Снова воцарилось молчание.

— Твоя сестра слышит этот разговор, Бернард? — наконец спросила Иоланда.

— Нет-нет. Я звоню из «Вайкики серфрайдера». Кстати, ты мне напомнила, к завтрашнему дню мне нужно или снять этот номер дальше, или освободить его. Что скажешь? То есть это было так волнующе — встречаться с тобой здесь тайно, анонимно, но вот интересно, теперь, когда... понимаешь, когда наши от­ношения стали более... нормальными, интересно, не будет ли это немного странным — продолжать встре­чаться здесь... Эта комната, она была капсулой во вре­мени и пространстве, где нет гравитации, где обыч­ные правила жизни приостанавливают свое действие. Ты понимаешь, о чем я говорю? И теперь, когда Тесса улетает домой, мы могли бы пользоваться квартирой. Думаю, теперь я не буду чувствовать себя неловко в этом отношении. Что скажешь? — Он замолчал, пере­водя дух.

— Мне кажется, нам надо немного остыть, Бер­нард, — проговорила Иоланда.

— Остыть?

— Немного подождать. Мне нужно время, чтобы ос­мыслить то, что ты сейчас мне сказал.

— Значит, я освобождаю номер?

— Да. Освобождай.

— Хорошо, я так и сделаю.

— Послушай, это не значит, что я больше не хочу с тобой встречаться.

— Правда?

— Конечно нет. Мы можем вместе заниматься дру­гими вещами.

— Например, поехать в Перл-Харбор или в Центр полинезийской культуры.

— Если ты настаиваешь. Бернард, ты же не пла­чешь, а?

— Конечно нет.

— А мне кажется, что ты плачешь, большой дуралей.

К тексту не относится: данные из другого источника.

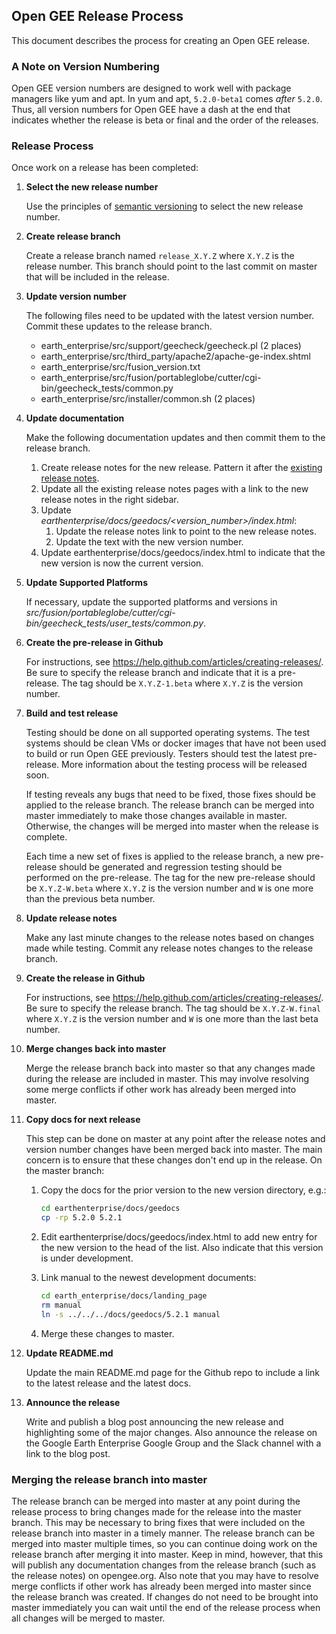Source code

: ## Open GEE Release Process

This document describes the process for creating an Open GEE release.

### A Note on Version Numbering

Open GEE version numbers are designed to work well with package managers like
yum and apt. In yum and apt, `5.2.0-beta1` comes *after* `5.2.0`. Thus, all
version numbers for Open GEE have a dash at the end that indicates whether the
release is beta or final and the order of the releases.

### Release Process

Once work on a release has been completed:

1. **Select the new release number**

    Use the principles of [semantic versioning](http://semver.org/) to select
    the new release number.

1. **Create release branch**

    Create a release branch named `release_X.Y.Z` where `X.Y.Z` is the release
    number. This branch should point to the last commit on master that will be
    included in the release.

1. **Update version number**

    The following files need to be updated with the latest version number.
    Commit these updates to the release branch.

    - earth_enterprise/src/support/geecheck/geecheck.pl (2 places)
    - earth_enterprise/src/third_party/apache2/apache-ge-index.shtml
    - earth_enterprise/src/fusion_version.txt
    - earth_enterprise/src/fusion/portableglobe/cutter/cgi-bin/geecheck_tests/common.py
    - earth_enterprise/src/installer/common.sh (2 places)

1. **Update documentation**

    Make the following documentation updates and then commit them to the release
    branch.

    1. Create release notes for the new release. Pattern it after the [existing release notes](http://www.opengee.org/geedocs/answer/7160000.html).
    1. Update all the existing release notes pages with a link to the new
    release notes in the right sidebar.
    1. Update _earthenterprise/docs/geedocs/&lt;version_number&gt;/index.html_:
        1. Update the release notes link to point to the new release notes.
        1. Update the text with the new version number.
    1. Update earthenterprise/docs/geedocs/index.html to indicate that the new
        version is now the current version.

1. **Update Supported Platforms**

    If necessary, update the supported platforms and versions in _src/fusion/portableglobe/cutter/cgi-bin/geecheck_tests/user_tests/common.py_.

1. **Create the pre-release in Github**

    For instructions, see <https://help.github.com/articles/creating-releases/>.
    Be sure to specify the release branch and indicate that it is a pre-release.
    The tag should be `X.Y.Z-1.beta` where `X.Y.Z` is the version number.

1. **Build and test release**

    Testing should be done on all supported operating systems. The test systems
    should be clean VMs or docker images that have not been used to build or run
    Open GEE previously. Testers should test the latest pre-release. More
    information about the testing process will be released soon.

    If testing reveals any bugs that need to be fixed, those fixes should be
    applied to the release branch. The release branch can be merged into master
    immediately to make those changes available in master. Otherwise, the
    changes will be merged into master when the release is complete.

    Each time a new set of fixes is applied to the release branch, a new
    pre-release should be generated and regression testing should be performed
    on the pre-release. The tag for the new pre-release should be
    `X.Y.Z-W.beta` where `X.Y.Z` is the version number and `W` is one more than
    the previous beta number.

1. **Update release notes**

    Make any last minute changes to the release notes based on changes made
    while testing. Commit any release notes changes to the release branch.

1. **Create the release in Github**

    For instructions, see <https://help.github.com/articles/creating-releases/>.
    Be sure to specify the release branch. The tag should be `X.Y.Z-W.final`
    where `X.Y.Z` is the version number and `W` is one more than the last beta
    number.

1. **Merge changes back into master**

    Merge the release branch back into master so that any changes made during
    the release are included in master.  This may involve resolving some merge
    conflicts if other work has already been merged into master.

1. **Copy docs for next release**

    This step can be done on master at any point after the release notes and
    version number changes have been merged back into master. The main concern
    is to ensure that these changes don't end up in the release.
  On the master branch:
    1. Copy the docs for the prior version to the new version directory, e.g.:

        ```bash
        cd earthenterprise/docs/geedocs
        cp -rp 5.2.0 5.2.1
        ```

    1. Edit earthenterprise/docs/geedocs/index.html to add new entry for the new
     version to the head of the list. Also indicate that this version is under development.
    1. Link manual to the newest development documents:

        ```bash
        cd earth_enterprise/docs/landing_page
        rm manual
        ln -s ../../../docs/geedocs/5.2.1 manual
        ```

    1. Merge these changes to master.

1. **Update README.md**

    Update the main README.md page for the Github repo to include a link to the
    latest release and the latest docs.

1. **Announce the release**

    Write and publish a blog post announcing the new release and highlighting
    some of the major changes. Also announce the release on the Google Earth
    Enterprise Google Group and the Slack channel with a link to the blog post.

### Merging the release branch into master

The release branch can be merged into master at any point during the release
process to bring changes made for the release into the master branch. This may
be necessary to bring fixes that were included on the release branch into master
in a timely manner. The release branch can be merged into master multiple
times, so you can continue doing work on the release branch after merging it
into master. Keep in mind, however, that this will publish any documentation
changes from the release branch (such as the release notes) on opengee.org. Also
note that you may have to resolve merge conflicts if other work has already been
merged into master since the release branch was created. If changes do not need
to be brought into master immediately you can wait until the end of the release
process when all changes will be merged to master.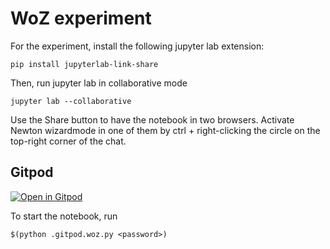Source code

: # WoZ experiment

For the experiment, install the following jupyter lab extension:

```
pip install jupyterlab-link-share
```

Then, run jupyter lab in collaborative mode

```
jupyter lab --collaborative
```

Use the Share button to have the notebook in two browsers. Activate Newton wizardmode in one of them by ctrl + right-clicking the circle on the top-right corner of the chat.


## Gitpod

[![Open in Gitpod](https://gitpod.io/button/open-in-gitpod.svg)](https://gitpod.io/#https://github.com/EPICLab/DSChatbot)

To start the notebook, run
```
$(python .gitpod.woz.py <password>)
```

— Боюсь, я слишком много выпил.

— Бернард, ты должен понять. Мне нужно обдумать все эти новости насчет Льюиса. Лучше бы ты с ним не встречался. Лучше бы не рассказывал мне.

— Это точно.

— Но ты рассказал, и я не могу просто пропустить это мимо ушей. Черт, теперь ты заставил плакать и ме­ня. Эта твоя неисправимая честность — вот в чем беда.

— В самом деле?

— Послушай, я больше не могу говорить. Пришла Рокси. Я позвоню тебе завтра, договорились?

— Хорошо.

— Спокойной ночи, милый мой Бернард.

— Алоха, — отозвался он.

Она неуверенно засмеялась.

— Ты перенял от меня местные обычаи?

— Здравствуй, до свидания, я тебя люблю.

 

4

— Таким образом, вопрос, стоящий сегодня перед тео­логией, заключается в следующем: что может быть спа­сено в эсхатологическом крушении?

Традиционное христианство было, по сути, теоло­гическим и апокалиптическим. Оно представляло и личную, и общественную жизнь человека как линей­ный сюжет, движущийся по направлению к концу све­та, за которым последует безвременье: смерть, Судный день, ад и рай. Эта жизнь была подготовкой к жизни вечной, той, что единственно и давала смысл этой жизни. На вопрос: «Зачем тебя создал Бог?» — катехи­зис отвечает: «Бог создал меня, чтобы я познавал Его, любил Его и служил Ему в этом мире, и был бы вечно счастлив с Ним в будущем». Но понятия и образы это­го будущего мира, которые по традиции передавались нам христианским учением, больше не вызывают до­верия у мыслящих, образованных мужчин и женщин. Сама идея загробной жизни для отдельного человече­ского существа рассматривается со скептицизмом и растерянностью — или молча игнорируется — почти всеми основными богословами двадцатого века.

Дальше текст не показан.